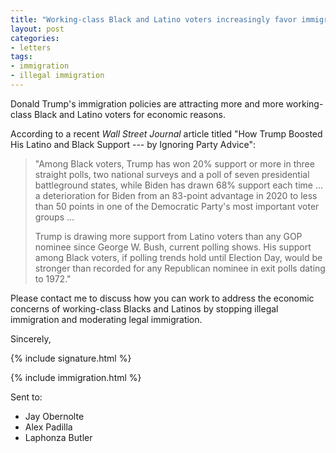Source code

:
 ```yaml
---
title: "Working-class Black and Latino voters increasingly favor immigration limits"
layout: post
categories:
- letters
tags:
- immigration
- illegal immigration
---
```


Donald Trump's immigration policies are attracting more and more working-class Black and Latino voters for economic reasons.

According to a recent *Wall Street Journal* article titled "How Trump Boosted His Latino and Black Support --- by Ignoring Party Advice":

> "Among Black voters, Trump has won 20% support or more in three straight polls, two national surveys and a poll of seven presidential battleground states, while Biden has drawn 68% support each time ... a deterioration for Biden from an 83-point advantage in 2020 to less than 50 points in one of the Democratic Party's most important voter groups ...
>
> Trump is drawing more support from Latino voters than any GOP nominee since George W. Bush, current polling shows. His support among Black voters, if polling trends hold until Election Day, would be stronger than recorded for any Republican nominee in exit polls dating to 1972."

Please contact me to discuss how you can work to address the economic concerns of working-class Blacks and Latinos by stopping illegal immigration and moderating legal immigration.

Sincerely,

{% include signature.html %}

{% include immigration.html %}

Sent to:

- Jay Obernolte
- Alex Padilla
- Laphonza Butler
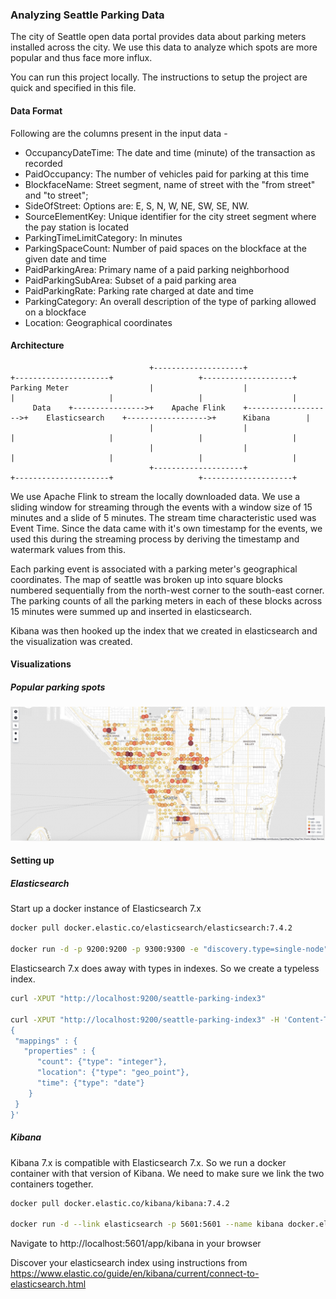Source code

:### Analyzing Seattle Parking Data
The city of Seattle open data portal provides data about parking meters installed across the city. We use this data to
analyze which spots are more popular and thus face more influx. 

You can run this project locally. The instructions to setup the project are quick and specified in this file. 

#### Data Format
Following are the columns present in the input data -
- OccupancyDateTime: The date and time (minute) of the transaction as recorded
- PaidOccupancy: The number of vehicles paid for parking at this time
- BlockfaceName: Street segment, name of street with the "from street" and "to street";
- SideOfStreet: Options are: E, S, N, W, NE, SW, SE, NW.
- SourceElementKey: Unique identifier for the city street segment where the pay station is located
- ParkingTimeLimitCategory: In minutes
- ParkingSpaceCount: Number of paid spaces on the blockface at the given date and time
- PaidParkingArea: Primary name of a paid parking neighborhood
- PaidParkingSubArea: Subset of a paid parking area
- PaidParkingRate: Parking rate charged at date and time
- ParkingCategory: An overall description of the type of parking allowed on a blockface
- Location: Geographical coordinates 

#### Architecture
```$xslt
                               +--------------------+                    +---------------------+                   +--------------------+
Parking Meter                  |                    |                    |                     |                   |                    |
     Data    +---------------->+    Apache Flink    +------------------->+    Elasticsearch    +------------------>+      Kibana        |
                               |                    |                    |                     |                   |                    |
                               |                    |                    |                     |                   |                    |
                               +--------------------+                    +---------------------+                   +--------------------+
```
We use Apache Flink to stream the locally downloaded data. We use a sliding window for streaming through the events with
a window size of 15 minutes and a slide of 5 minutes. The stream time characteristic used was Event Time. Since the
data came with it's own timestamp for the events, we used this during the streaming process by deriving the timestamp 
and watermark values from this.

Each parking event is associated with a parking meter's geographical coordinates. The map of seattle was broken up into
square blocks numbered sequentially from the north-west corner to the south-east corner. The parking counts of all the
parking meters in each of these blocks across 15 minutes were summed up and inserted in elasticsearch.

Kibana was then hooked up the index that we created in elasticsearch and the visualization was created.

#### Visualizations
##### Popular parking spots
![Popular parking spots](./images/popular-locations.png)


#### Setting up
##### Elasticsearch
Start up a docker instance of Elasticsearch 7.x
```bash
docker pull docker.elastic.co/elasticsearch/elasticsearch:7.4.2

docker run -d -p 9200:9200 -p 9300:9300 -e "discovery.type=single-node" --name elasticsearch docker.elastic.co/elasticsearch/elasticsearch:7.4.2
```

Elasticsearch 7.x does away with types in indexes. So we create a typeless index.
```bash
curl -XPUT "http://localhost:9200/seattle-parking-index3"

curl -XPUT "http://localhost:9200/seattle-parking-index3" -H 'Content-Type: application/json' -d'
{
 "mappings" : {
   "properties" : {
      "count": {"type": "integer"},
      "location": {"type": "geo_point"},
      "time": {"type": "date"}
    }
 }
}'
```

##### Kibana
Kibana 7.x is compatible with Elasticsearch 7.x. So we run a docker container with that version of Kibana. We need to
make sure we link the two containers together.
```bash
docker pull docker.elastic.co/kibana/kibana:7.4.2

docker run -d --link elasticsearch -p 5601:5601 --name kibana docker.elastic.co/kibana/kibana:7.4.2
```

Navigate to http://localhost:5601/app/kibana in your browser

Discover your elasticsearch index using instructions from https://www.elastic.co/guide/en/kibana/current/connect-to-elasticsearch.html

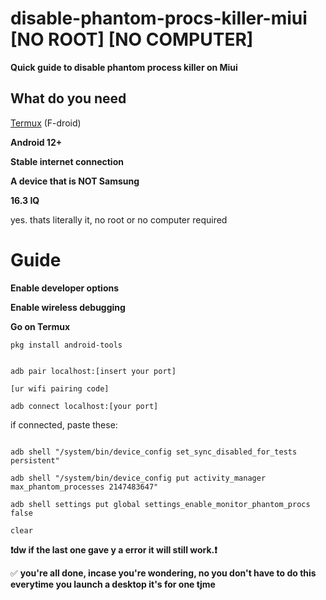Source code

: # disable-phantom-procs-killer-miui [NO ROOT] [NO COMPUTER]

**Quick guide to disable phantom process killer on Miui**

## What do you need

[Termux](https://f-droid.org/en/packages/com.termux/) (F-droid)

**Android 12+**

**Stable internet connection**

**A device that is NOT Samsung** 

**16.3 IQ**

yes. thats literally it, no root or no computer required



# Guide

**Enable developer options**

**Enable wireless debugging**

**Go on Termux**
```
pkg install android-tools

```
```

adb pair localhost:[insert your port]
```
```
[ur wifi pairing code]
```
```
adb connect localhost:[your port]
```

if connected, paste these:

```

adb shell "/system/bin/device_config set_sync_disabled_for_tests persistent"
```
```
adb shell "/system/bin/device_config put activity_manager max_phantom_processes 2147483647"
```
```
adb shell settings put global settings_enable_monitor_phantom_procs false
```
```
clear

```
**❗dw if the last one gave y a error it will still work.❗**

✅ **you're all done, incase you're wondering, no you don't have to do this everytime you launch a desktop
it's for one tjme**



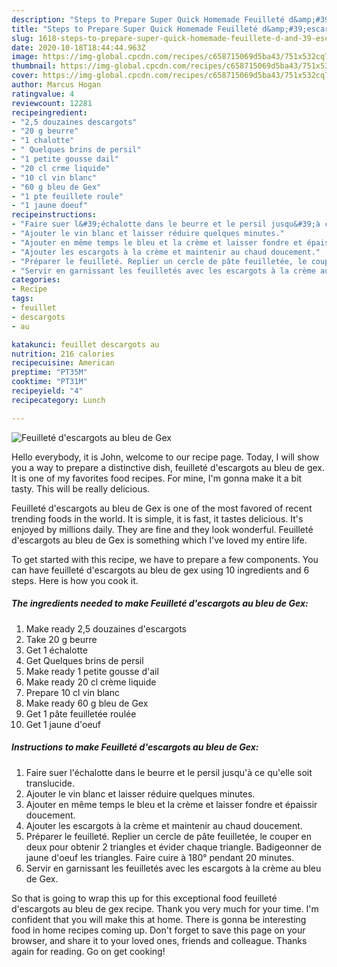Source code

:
 ```yaml
---
description: "Steps to Prepare Super Quick Homemade Feuilleté d&amp;#39;escargots au bleu de Gex"
title: "Steps to Prepare Super Quick Homemade Feuilleté d&amp;#39;escargots au bleu de Gex"
slug: 1618-steps-to-prepare-super-quick-homemade-feuillete-d-and-39-escargots-au-bleu-de-gex
date: 2020-10-18T18:44:44.963Z
image: https://img-global.cpcdn.com/recipes/c658715069d5ba43/751x532cq70/feuillete-descargots-au-bleu-de-gex-photo-principale-de-la-recette.jpg
thumbnail: https://img-global.cpcdn.com/recipes/c658715069d5ba43/751x532cq70/feuillete-descargots-au-bleu-de-gex-photo-principale-de-la-recette.jpg
cover: https://img-global.cpcdn.com/recipes/c658715069d5ba43/751x532cq70/feuillete-descargots-au-bleu-de-gex-photo-principale-de-la-recette.jpg
author: Marcus Hogan
ratingvalue: 4
reviewcount: 12281
recipeingredient:
- "2,5 douzaines descargots"
- "20 g beurre"
- "1 chalotte"
- " Quelques brins de persil"
- "1 petite gousse dail"
- "20 cl crme liquide"
- "10 cl vin blanc"
- "60 g bleu de Gex"
- "1 pte feuillete roule"
- "1 jaune doeuf"
recipeinstructions:
- "Faire suer l&#39;échalotte dans le beurre et le persil jusqu&#39;à ce qu&#39;elle soit translucide."
- "Ajouter le vin blanc et laisser réduire quelques minutes."
- "Ajouter en même temps le bleu et la crème et laisser fondre et épaissir doucement."
- "Ajouter les escargots à la crème et maintenir au chaud doucement."
- "Préparer le feuilleté. Replier un cercle de pâte feuilletée, le couper en deux pour obtenir 2 triangles et évider chaque triangle. Badigeonner de jaune d&#39;oeuf les triangles. Faire cuire à 180° pendant 20 minutes."
- "Servir en garnissant les feuilletés avec les escargots à la crème au bleu de Gex."
categories:
- Recipe
tags:
- feuillet
- descargots
- au

katakunci: feuillet descargots au 
nutrition: 216 calories
recipecuisine: American
preptime: "PT35M"
cooktime: "PT31M"
recipeyield: "4"
recipecategory: Lunch

---
```



![Feuilleté d&#39;escargots au bleu de Gex](https://img-global.cpcdn.com/recipes/c658715069d5ba43/751x532cq70/feuillete-descargots-au-bleu-de-gex-photo-principale-de-la-recette.jpg)

Hello everybody, it is John, welcome to our recipe page. Today, I will show you a way to prepare a distinctive dish, feuilleté d&#39;escargots au bleu de gex. It is one of my favorites food recipes. For mine, I'm gonna make it a bit tasty. This will be really delicious.

Feuilleté d&#39;escargots au bleu de Gex is one of the most favored of recent trending foods in the world. It is simple, it is fast, it tastes delicious. It's enjoyed by millions daily. They are fine and they look wonderful. Feuilleté d&#39;escargots au bleu de Gex is something which I've loved my entire life.




To get started with this recipe, we have to prepare a few components. You can have feuilleté d&#39;escargots au bleu de gex using 10 ingredients and 6 steps. Here is how you cook it.

<!--inarticleads1-->

##### The ingredients needed to make Feuilleté d&#39;escargots au bleu de Gex:

1. Make ready 2,5 douzaines d&#39;escargots
1. Take 20 g beurre
1. Get 1 échalotte
1. Get  Quelques brins de persil
1. Make ready 1 petite gousse d&#39;ail
1. Make ready 20 cl crème liquide
1. Prepare 10 cl vin blanc
1. Make ready 60 g bleu de Gex
1. Get 1 pâte feuilletée roulée
1. Get 1 jaune d&#39;oeuf




<!--inarticleads2-->

##### Instructions to make Feuilleté d&#39;escargots au bleu de Gex:

1. Faire suer l&#39;échalotte dans le beurre et le persil jusqu&#39;à ce qu&#39;elle soit translucide.
1. Ajouter le vin blanc et laisser réduire quelques minutes.
1. Ajouter en même temps le bleu et la crème et laisser fondre et épaissir doucement.
1. Ajouter les escargots à la crème et maintenir au chaud doucement.
1. Préparer le feuilleté. Replier un cercle de pâte feuilletée, le couper en deux pour obtenir 2 triangles et évider chaque triangle. Badigeonner de jaune d&#39;oeuf les triangles. Faire cuire à 180° pendant 20 minutes.
1. Servir en garnissant les feuilletés avec les escargots à la crème au bleu de Gex.




So that is going to wrap this up for this exceptional food feuilleté d&#39;escargots au bleu de gex recipe. Thank you very much for your time. I'm confident that you will make this at home. There is gonna be interesting food in home recipes coming up. Don't forget to save this page on your browser, and share it to your loved ones, friends and colleague. Thanks again for reading. Go on get cooking!
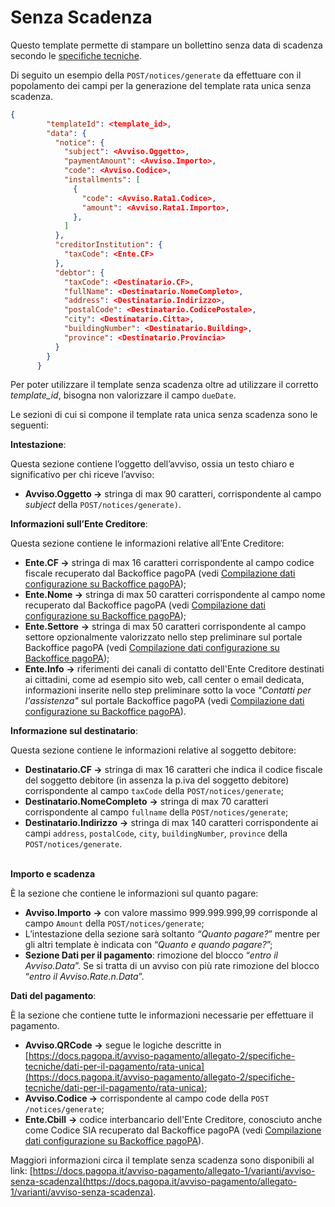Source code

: # Senza Scadenza

Questo template permette di stampare un bollettino senza data di scadenza secondo le [specifiche tecniche](https://www.figma.com/design/Zbjx4y41nNvS4qjFzheH0U/Rata-unica?node-id=1-865\&t=KsgeUTx3QGpWp0Sz-0).&#x20;

Di seguito un esempio della `POST/notices/generate` da effettuare con il popolamento dei campi per la generazione del template rata unica senza scadenza.

```json
{
        "templateId": <template_id>,
        "data": {
          "notice": {
            "subject": <Avviso.Oggetto>,
            "paymentAmount": <Avviso.Importo>,
            "code": <Avviso.Codice>,
            "installments": [
              {
                "code": <Avviso.Rata1.Codice>,
                "amount": <Avviso.Rata1.Importo>,
              },
            ]
          },
          "creditorInstitution": {
            "taxCode": <Ente.CF>
          },
          "debtor": {
            "taxCode": <Destinatario.CF>,
            "fullName": <Destinatario.NomeCompleto>,
            "address": <Destinatario.Indirizzo>,
            "postalCode": <Destinatario.CodicePostale>,
            "city": <Destinatario.Citta>,
            "buildingNumber": <Destinatario.Building>,
            "province": <Destinatario.Provincia>
          }
        }
      }
```



Per poter utilizzare il template senza scadenza oltre ad utilizzare il corretto _template\_id_, bisogna non valorizzare il campo `dueDate`.

Le sezioni di cui si compone il template rata unica senza scadenza sono le seguenti:

**Intestazione**:&#x20;

Questa sezione contiene l’oggetto dell’avviso, ossia un testo chiaro e significativo per chi riceve l’avviso:

* **Avviso.Oggetto ->** stringa di max 90 caratteri, corrispondente al campo _subject_ della `POST/notices/generate)`.

**Informazioni sull’Ente Creditore**:

Questa sezione contiene le informazioni relative all’Ente Creditore:

* **Ente.CF ->** stringa di max 16 caratteri corrispondente al campo codice fiscale recuperato dal Backoffice pagoPA (vedi [Compilazione dati configurazione su Backoffice pagoPA](../../compilazione-dati-configurazione-su-backoffice-pagopa.md));
* **Ente.Nome ->** stringa di max 50 caratteri corrispondente al campo nome recuperato dal Backoffice pagoPA (vedi [Compilazione dati configurazione su Backoffice pagoPA](../../compilazione-dati-configurazione-su-backoffice-pagopa.md));
* **Ente.Settore** **->** stringa di max 50 caratteri corrispondente al campo settore opzionalmente valorizzato nello step preliminare sul portale Backoffice pagoPA  (vedi [Compilazione dati configurazione su Backoffice pagoPA](../../compilazione-dati-configurazione-su-backoffice-pagopa.md));
* **Ente.Info** **->** riferimenti dei canali di contatto dell'Ente Creditore destinati ai cittadini, come ad esempio sito web, call center o email dedicata, informazioni inserite nello step preliminare sotto la voce _"Contatti per l'assistenza"_ sul portale Backoffice pagoPA (vedi [Compilazione dati configurazione su Backoffice pagoPA](../../compilazione-dati-configurazione-su-backoffice-pagopa.md)).

**Informazione sul destinatario**:

Questa sezione contiene le informazioni relative al soggetto debitore:

* **Destinatario.CF ->** stringa di max 16 caratteri che indica il codice fiscale del soggetto debitore (in assenza la p.iva del soggetto debitore) corrispondente al campo `taxCode` della `POST/notices/generate`;
* **Destinatario.NomeCompleto** **->** stringa di max 70 caratteri corrispondente al campo `fullname` della `POST/notices/generate`;
* **Destinatario.Indirizzo** **->** stringa di max 140 caratteri corrispondente ai campi `address`, `postalCode`, `city`, `buildingNumber`_,_ `province` della `POST/notices/generate`.

\
**Importo e scadenza**

È la sezione che contiene le informazioni sul quanto pagare:

* **Avviso.Importo** **->** con valore massimo 999.999.999,99 corrisponde al campo `Amount` della `POST/notices/generate`;
* L’intestazione della sezione sarà soltanto _“Quanto pagare?_” mentre per gli altri template è indicata con “_Quanto e quando pagare?_”;
* **Sezione Dati per il pagamento**: rimozione del blocco “_entro il Avviso.Data_”. Se si tratta di un avviso con più rate rimozione del blocco “_entro il Avviso.Rate.n.Data_”.

**Dati del pagamento**:

È la sezione che contiene tutte le informazioni necessarie per effettuare il pagamento.

* **Avviso.QRCode** **->** segue le logiche descritte in [https://docs.pagopa.it/avviso-pagamento/allegato-2/specifiche-tecniche/dati-per-il-pagamento/rata-unica](https://docs.pagopa.it/avviso-pagamento/allegato-2/specifiche-tecniche/dati-per-il-pagamento/rata-unica);
* **Avviso.Codice ->** corrispondente al campo code della `POST /notices/generate`;
* **Ente.Cbill** **->** codice interbancario dell'Ente Creditore, conosciuto anche come Codice SIA recuperato dal Backoffice pagoPA (vedi [Compilazione dati configurazione su Backoffice pagoPA](../../compilazione-dati-configurazione-su-backoffice-pagopa.md)).

Maggiori informazioni circa il template senza scadenza sono disponibili al link: [https://docs.pagopa.it/avviso-pagamento/allegato-1/varianti/avviso-senza-scadenza](https://docs.pagopa.it/avviso-pagamento/allegato-1/varianti/avviso-senza-scadenza).

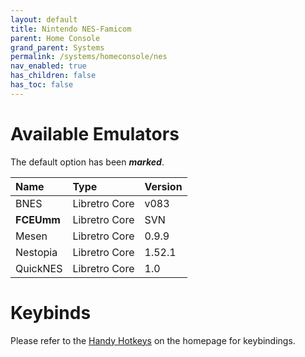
 ```yaml
---
layout: default
title: Nintendo NES-Famicom
parent: Home Console
grand_parent: Systems
permalink: /systems/homeconsole/nes
nav_enabled: true
has_children: false
has_toc: false
---
```


# Available Emulators

The default option has been ***marked***.

| Name                   | Type             | Version           |
|:-----------------------|:-----------------|:------------------|
| BNES                   | Libretro Core    | v083              |
| **FCEUmm**             | Libretro Core    | SVN               |
| Mesen                  | Libretro Core    | 0.9.9             |
| Nestopia               | Libretro Core    | 1.52.1            |
| QuickNES               | Libretro Core    | 1.0               |


# Keybinds 

Please refer to the [Handy Hotkeys](/#handy-hotkeys) on the homepage for keybindings.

+ + +

> _Work item_: If a line of the material contains the word "recuperato", pick it out and copy it.

> _Task answer_:
* **Ente.CF ->** stringa di max 16 caratteri corrispondente al campo codice fiscale recuperato dal Backoffice pagoPA (vedi [Compilazione dati configurazione su Backoffice pagoPA](../../compilazione-dati-configurazione-su-backoffice-pagopa.md));
* **Ente.Nome ->** stringa di max 50 caratteri corrispondente al campo nome recuperato dal Backoffice pagoPA (vedi [Compilazione dati configurazione su Backoffice pagoPA](../../compilazione-dati-configurazione-su-backoffice-pagopa.md));
* **Ente.Cbill** **->** codice interbancario dell'Ente Creditore, conosciuto anche come Codice SIA recuperato dal Backoffice pagoPA (vedi [Compilazione dati configurazione su Backoffice pagoPA](../../compilazione-dati-configurazione-su-backoffice-pagopa.md)).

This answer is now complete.